Applying an integrative approach to merge all transcriptomic data from variant adverse pregnancies, which may have a high variability in gestational age, causality, mothers’ co-morbidities, and pathologies with separate phenotypic outcomes, to study the common shared pathogenic pathways and molecules could create the impression that the study was designed illogically, if our vision appeared to be only to examine individual phenotypes and outcomes at the end point of pregnancy. Therefore, with a broader vision looking from embryo to the later gestational stage of fetus, we hypothesized that variant adverse outcomes of pregnancy could share common pathogenic pathway(s) and initiated this current investigation with an integrative transcriptomic approach.

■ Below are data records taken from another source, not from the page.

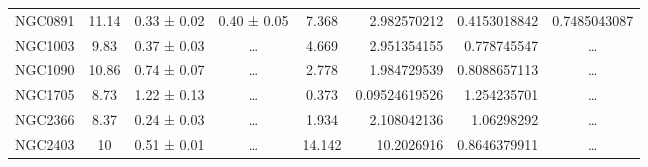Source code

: \documentclass[reprint,%
 amsmath,amssymb,
 aps,
]{revtex4-1}
\begin{document}
\begin{table}[]
\begin{tabular}{cccccrrc}
\rowcolor[HTML]{F3F3F3} 
NGC0891              & 11.14                     & 0.33 ± 0.02           & 0.40 ± 0.05            & 7.368                                                        & 2.982570212                                                           & 0.4153018842                                                          & \multicolumn{1}{r}{\cellcolor[HTML]{F3F3F3}0.7485043087}      \\
\rowcolor[HTML]{F3F3F3} 
NGC1003              & 9.83                      & 0.37 ± 0.03           & …                      & 4.669                                                        & 2.951354155                                                           & 0.778745547                                                           & …                                                             \\
\rowcolor[HTML]{F3F3F3} 
NGC1090              & 10.86                     & 0.74 ± 0.07           & …                      & 2.778                                                        & 1.984729539                                                           & 0.8088657113                                                          & …                                                             \\
\rowcolor[HTML]{F3F3F3} 
NGC1705              & 8.73                      & 1.22 ± 0.13           & …                      & 0.373                                                        & 0.09524619526                                                         & 1.254235701                                                           & …                                                             \\
\rowcolor[HTML]{F3F3F3} 
NGC2366              & 8.37                      & 0.24 ± 0.03           & …                      & 1.934                                                        & 2.108042136                                                           & 1.06298292                                                            & …                                                             \\
\rowcolor[HTML]{F3F3F3} 
NGC2403              & 10                        & 0.51 ± 0.01           & …                      & 14.142                                                       & 10.2026916                                                            & 0.8646379911                                                          & …                                                             \\

\end{tabular}
\end{table}
\end{document}
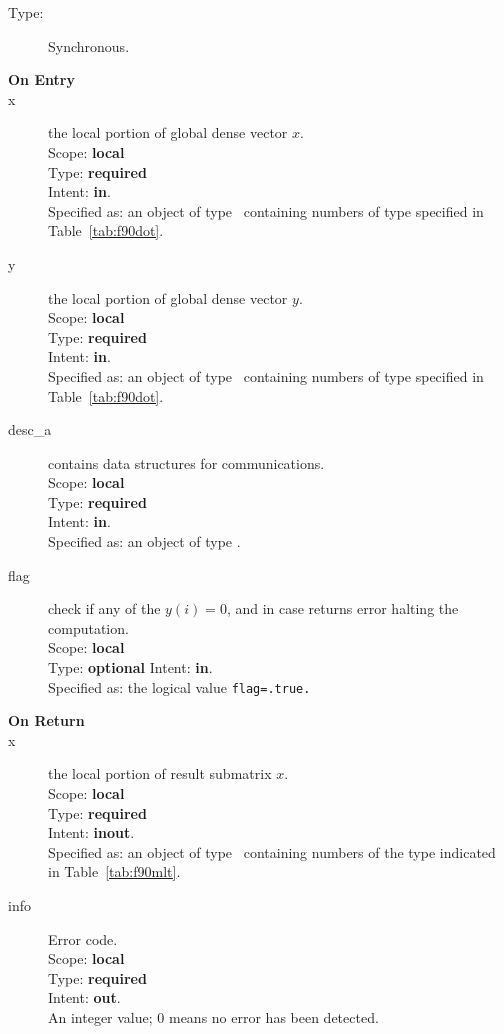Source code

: \begin{description}
	\item[Type:] Synchronous.
	\item[\bf On Entry]
	\item[x] the local portion of global dense vector
	$x$.\\
	Scope: {\bf local} \\
	Type: {\bf required} \\
	Intent: {\bf in}.\\
	Specified as:  an object of type \vdata\ 
	containing numbers of type specified in
	Table~\ref{tab:f90dot}.
	\item[y] the local portion of global dense vector
	$y$. \\
	Scope: {\bf local} \\
	Type: {\bf required} \\
	Intent: {\bf in}.\\
	Specified as:  an object of type \vdata\ 
	containing numbers of type specified in
	Table~\ref{tab:f90dot}.
	\item[desc\_a] contains data structures for communications.\\
	Scope: {\bf local} \\
	Type: {\bf required}\\
	Intent: {\bf in}.\\
	Specified as: an object of type \descdata.
	\item[flag] check if any of the $y(i) = 0$, and in case returns error halting the computation.\\
	Scope: {\bf local} \\
	Type: {\bf optional}
	Intent: {\bf in}.\\
	Specified as: the logical value \verb|flag=.true.|
	\item[\bf On Return] 
	\item[x] the local portion of result submatrix $x$.\\
	Scope: {\bf local} \\
	Type: {\bf required} \\
	Intent: {\bf inout}.\\
	Specified as: an object of type \vdata\ containing numbers of the type
	indicated in Table~\ref{tab:f90mlt}.
	\item[info] Error code.\\
	Scope: {\bf local} \\
	Type: {\bf required} \\
	Intent: {\bf out}.\\
	An integer value; 0 means no error has been detected. 
\end{description}

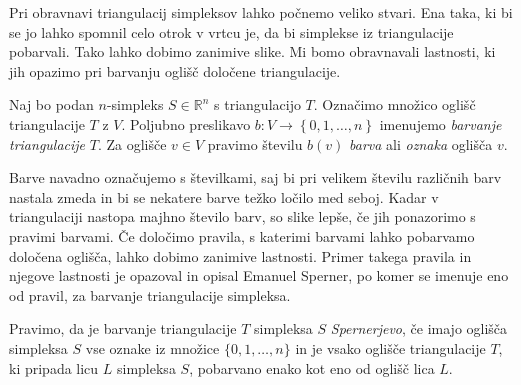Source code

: \documentclass[mat1]{fmfdelo}
\newcommand{\R}{\mathbb R}
\newcommand{\0}{\underline{0}}
\begin{document}
Pri obravnavi triangulacij simpleksov lahko počnemo veliko stvari. Ena taka, ki bi se jo lahko spomnil celo otrok v vrtcu je, da bi simplekse iz triangulacije pobarvali. Tako lahko dobimo zanimive slike. Mi bomo obravnavali lastnosti, ki jih opazimo pri barvanju oglišč določene triangulacije.
\begin{definicija}
Naj bo podan $n$-simpleks $S \in \R^n$ s triangulacijo $T$. Označimo množico oglišč triangulacije $T$ z $V$. Poljubno preslikavo $b : V \to \left \{0, 1, \dots, n \right \} $ imenujemo \emph{barvanje triangulacije} $T$. Za oglišče $v \in V$ pravimo številu $b(v)$ \emph{barva} ali \emph{oznaka} oglišča $v$.
\end{definicija}
Barve navadno označujemo s številkami, saj bi pri velikem številu različnih barv nastala zmeda in bi se nekatere barve težko ločilo med seboj. Kadar v triangulaciji nastopa majhno število barv, so slike lepše, če jih ponazorimo s pravimi barvami. Če določimo pravila, s katerimi barvami lahko pobarvamo določena oglišča, lahko dobimo zanimive lastnosti. Primer takega pravila in njegove lastnosti je opazoval in opisal Emanuel Sperner, po komer se imenuje eno od pravil, za barvanje triangulacije simpleksa.
\begin{definicija}
Pravimo, da je barvanje triangulacije $T$ simpleksa $S$ \emph{Spernerjevo}, če imajo oglišča simpleksa $S$ vse oznake iz množice $\{ 0, 1, \dots, n \}$ in je vsako oglišče triangulacije $T$, ki pripada licu $L$ simpleksa $S$, pobarvano enako kot eno od oglišč lica $L$.

\end{definicija}
\newcommand*\rows{6}
\newcommand*\vel{1.8}
\end{document}
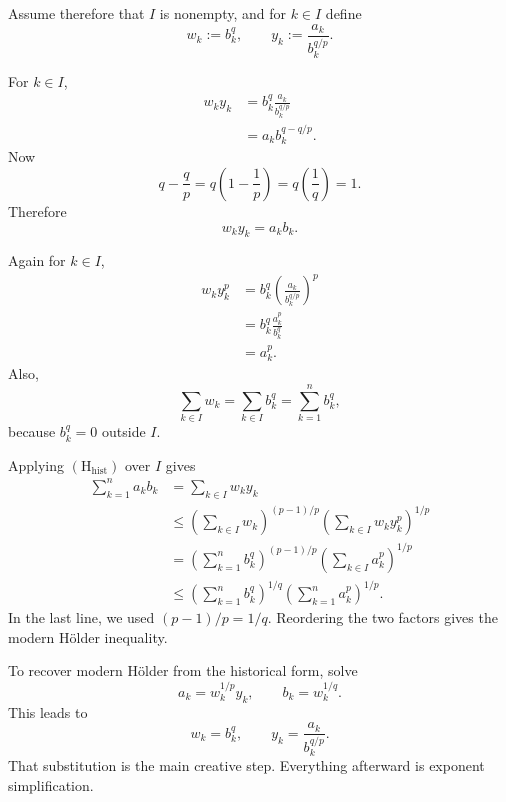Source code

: \documentclass[11pt]{article}
\begin{document}
Assume therefore that \(I\) is nonempty, and for \(k\in I\) define
\[
 w_k:=b_k^q,
 \qquad
 y_k:=\frac{a_k}{b_k^{q/p}}.
 \tag{30}
\]

\begin{solutionBox}
For \(k\in I\),
\[
\begin{aligned}
 w_ky_k
 &=b_k^q\frac{a_k}{b_k^{q/p}}\\
 &=a_kb_k^{q-q/p}.
\end{aligned}
\]
Now
\[
 q-\frac{q}{p}
 =q\left(1-\frac1p\right)
 =q\left(\frac1q\right)
 =1.
 \tag{31}
\]
Therefore
\[
 w_ky_k=a_kb_k.
 \tag{32}
\]
\end{solutionBox}

\begin{solutionBox}
Again for \(k\in I\),
\[
\begin{aligned}
 w_ky_k^p
 &=b_k^q\left(\frac{a_k}{b_k^{q/p}}\right)^p\\
 &=b_k^q\frac{a_k^p}{b_k^q}\\
 &=a_k^p.
\end{aligned}
 \tag{33}
\]
Also,
\[
 \sum_{k\in I}w_k=\sum_{k\in I}b_k^q=\sum_{k=1}^{n}b_k^q,
 \tag{34}
\]
because \(b_k^q=0\) outside \(I\).
\end{solutionBox}

\begin{solutionBox}
Applying \((\mathrm{H}_{\mathrm{hist}})\) over \(I\) gives
\[
\begin{aligned}
 \sum_{k=1}^{n}a_kb_k
 &=\sum_{k\in I}w_ky_k\\
 &\leq
 \left(\sum_{k\in I}w_k\right)^{(p-1)/p}
 \left(\sum_{k\in I}w_ky_k^p\right)^{1/p}\\
 &=
 \left(\sum_{k=1}^{n}b_k^q\right)^{(p-1)/p}
 \left(\sum_{k\in I}a_k^p\right)^{1/p}\\
 &\leq
 \left(\sum_{k=1}^{n}b_k^q\right)^{1/q}
 \left(\sum_{k=1}^{n}a_k^p\right)^{1/p}.
\end{aligned}
 \tag{35}
\]
In the last line, we used \((p-1)/p=1/q\). Reordering the two factors gives the modern H\"older inequality.
\end{solutionBox}

\begin{ideaBox}
To recover modern H\"older from the historical form, solve
\[
 a_k=w_k^{1/p}y_k,
 \qquad
 b_k=w_k^{1/q}.
\]
This leads to
\[
 \boxed{w_k=b_k^q,
 \qquad
 y_k=\frac{a_k}{b_k^{q/p}}.}
\]
That substitution is the main creative step. Everything afterward is exponent simplification.
\end{ideaBox}
\end{document}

Pregnancy is a longitudinal and dynamic process, progressing from a fertilized single cell to the human body consisting of multiple organs and systems. The placenta, as the maternal-fetal interface, plays a key function during the entire pregnancy period, particularly at the early stage of gestation. The early development and function of the placenta have a critical role in physiological pregnancy and intrauterine fetal development. Should they be attacked by pathogenic factor(s), the normal pregnancy would be affected, and pregnancy loss as well as preterm birth could occur. Many genetic and environmental risk factors including gene-environmental interaction have been known to interfere with placental development and function, which could result in the phenotypes of adverse pregnancy. These risk factors may attack the placenta at different gestational timepoints or target different placental cells, resulting in variant subtypes of pregnant outcomes. If interference with the placenta’s development and function was the only risk factor associated with the outcome of pregnancy, it would be much easier to understand how the adverse outcomes would occur. Unfortunately, other maternal and/or fetal conditions or factors may also impact the pregnancy. Among such heterogenous and complicated conditions and factors, infection and inflammation that are associated with the chemokine-cytokine pathway present a good indication that clinical infection and inflammation can occur at any time during gestation to trigger maternal and fetal immunoresponses. Such immunoresponses may include activation of the cytokine and chemokine molecules through epigenetic regulation and transcription. In this case, it is logical to believe that the transcribed molecule may be present in the placenta since the placenta is the maternal-fetal interface. Therefore, it would not be surprising to identify the common pathway(s)/molecule(s) among variant outcomes of adverse pregnancies. The common pathways and molecules identified and documented in this study provide solid evidence to demonstrate our success.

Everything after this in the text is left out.